Niland había perdido a sus tres hermanos en combate. Al saber esto Sampson, no se lo pensó dos veces. La tragedia de aquella familia sería más que terrible si perdía a todos sus hermanos, al menos debía intentar salvar la vida de Niland, por razones humanitarias, y así fue que decidió enviar una carta a los superiores para que la madre pudiera contar con uno de sus hijos para consolarla en estos momentos durísimos de la vida.

Además, Sampson fue ordenado sacerdote en junio de 1941, lo que lo aleja aún más del personaje ficticio John. H. Miller. Esta es la famosa «magia» del cine.

Fritz Niland compartió con su hermano Bob en la 501a y 505a Infantería de Paracaídas. (ATI)

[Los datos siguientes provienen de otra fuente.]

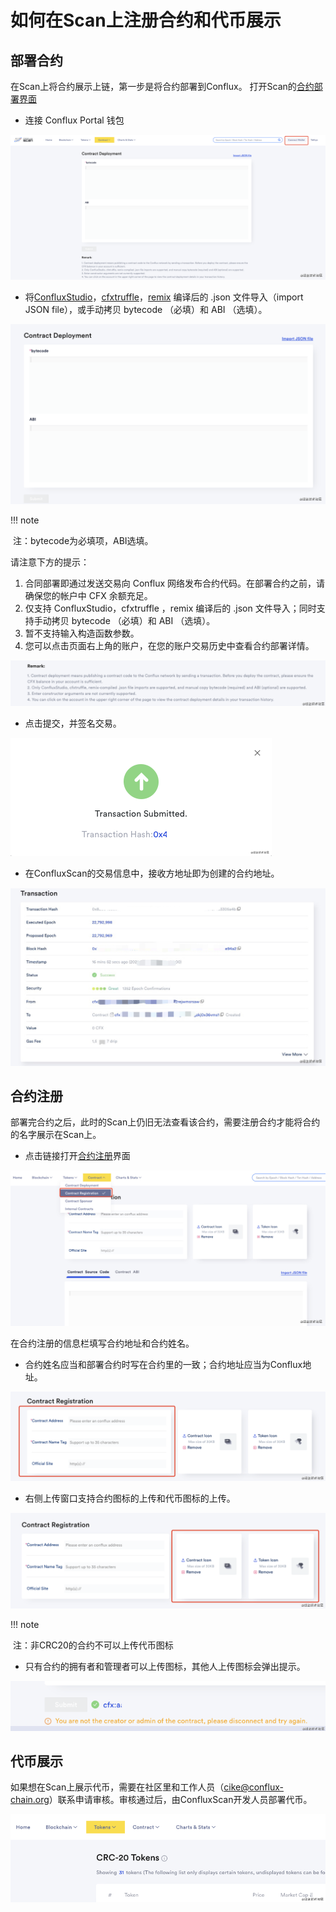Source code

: # 如何在Scan上注册合约和代币展示



## 部署合约

在Scan上将合约展示上链，第一步是将合约部署到Conflux。
打开Scan的[合约部署界面](https://confluxscan.io/contract-deployment)

- 连接 Conflux Portal 钱包

![image.png](./figure/ad36030021d14115b7fdd4f0b3f4cc53~tplv-k3u1fbpfcp-watermark.image)

- 将[ConfluxStudio](https://conflux-wiki.github.io/conflux-wiki/development/tools/#ide)，[cfxtruffle](https://conflux-wiki.github.io/conflux-wiki/development/tools/#conflux-truffle)，[remix](https://conflux-wiki.github.io/conflux-wiki/development/tools/#conflux-remix) 编译后的 .json 文件导入（import JSON file），或手动拷贝 bytecode （必填）和 ABI （选填）。

![image.png](./figure/75b4cb31dd4b4a409c787eb479b2d19d~tplv-k3u1fbpfcp-watermark.image)

!!! note

​	注：bytecode为必填项，ABI选填。

请注意下方的提示：

1. 合同部署即通过发送交易向 Conflux 网络发布合约代码。在部署合约之前，请确保您的帐户中 CFX 余额充足。
2. 仅支持 ConfluxStudio，cfxtruffle ，remix 编译后的 .json 文件导入；同时支持手动拷贝 bytecode （必填）和 ABI （选填）。
3. 暂不支持输入构造函数参数。
4. 您可以点击页面右上角的账户，在您的账户交易历史中查看合约部署详情。



![image.png](./figure/1db9345206ca4d46b8df52bceab08293~tplv-k3u1fbpfcp-watermark.image)

- 点击提交，并签名交易。

![image.png](./figure/eeddd04da2cb4a49900c84b8d8100bc2~tplv-k3u1fbpfcp-watermark.image)

- 在ConfluxScan的交易信息中，接收方地址即为创建的合约地址。

![image.png](./figure/64ec720c3f8f4d659e9d151638bcefcc~tplv-k3u1fbpfcp-watermark.image)



## 合约注册

部署完合约之后，此时的Scan上仍旧无法查看该合约，需要注册合约才能将合约的名字展示在Scan上。

- 点击链接打开[合约注册](https://confluxscan.io/contract)界面

![image.png](./figure/e9b8151714a6486bbc5ffa1a0cc73441~tplv-k3u1fbpfcp-watermark.image)

在合约注册的信息栏填写合约地址和合约姓名。

- 合约姓名应当和部署合约时写在合约里的一致；合约地址应当为Conflux地址。

![image.png](./figure/0d5b02f3d6f04028bdceb8aa10490d1a~tplv-k3u1fbpfcp-watermark.image)

- 右侧上传窗口支持合约图标的上传和代币图标的上传。

![image.png](./figure/2bf6d3219ee940a687e57914c34d6551~tplv-k3u1fbpfcp-watermark.image)

!!! note

​	注：非CRC20的合约不可以上传代币图标



- 只有合约的拥有者和管理者可以上传图标，其他人上传图标会弹出提示。

![image.png](./figure/679ca1064901425787571b00182e4ac6~tplv-k3u1fbpfcp-watermark.image)



## 代币展示

如果想在Scan上展示代币，需要在社区里和工作人员（cike@conflux-chain.org）联系申请审核。审核通过后，由ConfluxScan开发人员部署代币。

![image.png](./figure/21a76dc4c65f4a099a2fd88f2a6b3189~tplv-k3u1fbpfcp-watermark.image)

En sus memorias el Capellán militar Sampson escribe:

«Durante el curso, el Ejército solicitó capellanes voluntarios para las unidades paracaidistas. Con el entusiasmo del joven empresario que empieza a trabajar en un pueblo nuevo, estaba preparado para unirme a cualquier tropa por el mero sentido del deber cívico. Aunque, para ser francos, cuando acepté desconocía que los capellanes también nos lanzaríamos de los aviones. Si hubiera sabido esto de antemano, y particularmente si hubiera conocido las torturas de mente y cuerpo preparadas en Fort Benning para aquellos que buscaban las codiciadas alas de paracaidista, estoy seguro de que habría hecho oídos sordos a la petición. Sin embargo, una vez que me inscribí, estaba demasiado orgulloso para darme por vencido».